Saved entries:
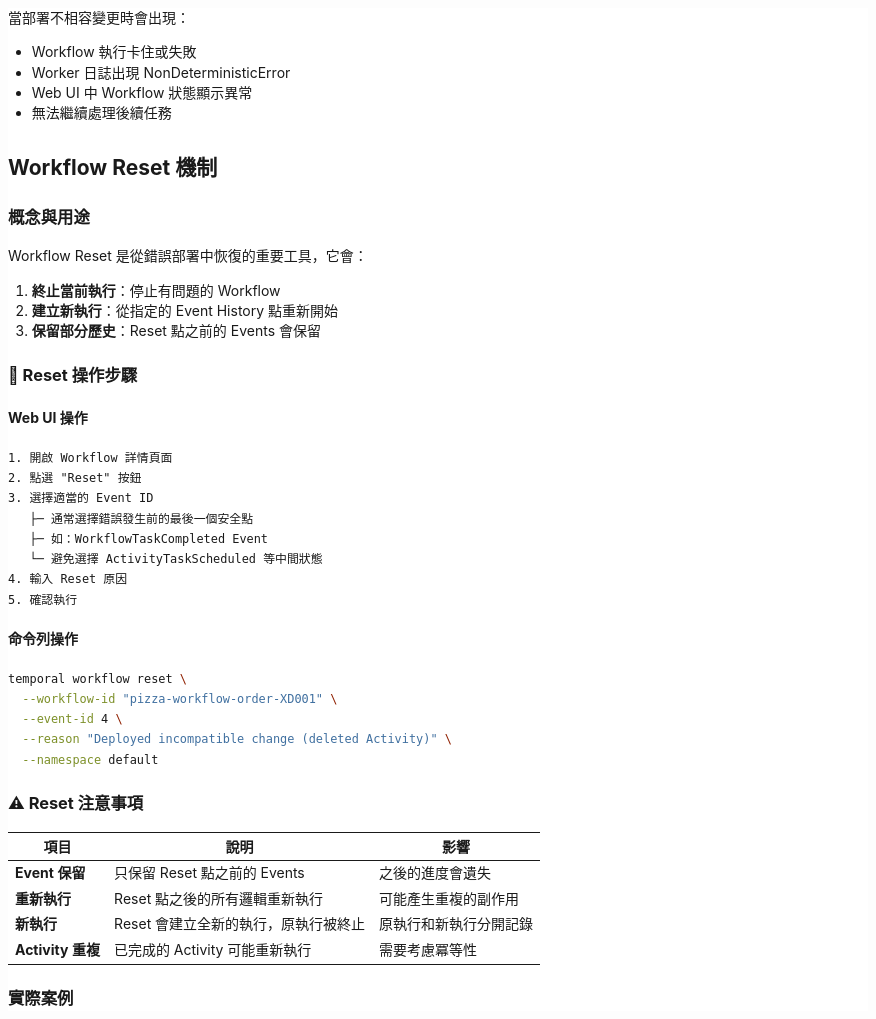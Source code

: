 當部署不相容變更時會出現：

- Workflow 執行卡住或失敗
- Worker 日誌出現 NonDeterministicError
- Web UI 中 Workflow 狀態顯示異常
- 無法繼續處理後續任務

## Workflow Reset 機制

### 概念與用途

Workflow Reset 是從錯誤部署中恢復的重要工具，它會：

1. **終止當前執行**：停止有問題的 Workflow
2. **建立新執行**：從指定的 Event History 點重新開始
3. **保留部分歷史**：Reset 點之前的 Events 會保留

### 🔧 Reset 操作步驟

#### Web UI 操作
```
1. 開啟 Workflow 詳情頁面
2. 點選 "Reset" 按鈕
3. 選擇適當的 Event ID
   ├─ 通常選擇錯誤發生前的最後一個安全點
   ├─ 如：WorkflowTaskCompleted Event
   └─ 避免選擇 ActivityTaskScheduled 等中間狀態
4. 輸入 Reset 原因
5. 確認執行
```

#### 命令列操作
```bash
temporal workflow reset \
  --workflow-id "pizza-workflow-order-XD001" \
  --event-id 4 \
  --reason "Deployed incompatible change (deleted Activity)" \
  --namespace default
```

### ⚠️ Reset 注意事項

| 項目 | 說明 | 影響 |
|------|------|------|
| **Event 保留** | 只保留 Reset 點之前的 Events | 之後的進度會遺失 |
| **重新執行** | Reset 點之後的所有邏輯重新執行 | 可能產生重複的副作用 |
| **新執行** | Reset 會建立全新的執行，原執行被終止 | 原執行和新執行分開記錄 |
| **Activity 重複** | 已完成的 Activity 可能重新執行 | 需要考慮冪等性 |

### 實際案例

WHAT THE EXERCISE ASKS:
In the records above, locate every line with the string "點之前的" and copy it.

TASK OUTPUT:
3. **保留部分歷史**：Reset 點之前的 Events 會保留
| **Event 保留** | 只保留 Reset 點之前的 Events | 之後的進度會遺失 |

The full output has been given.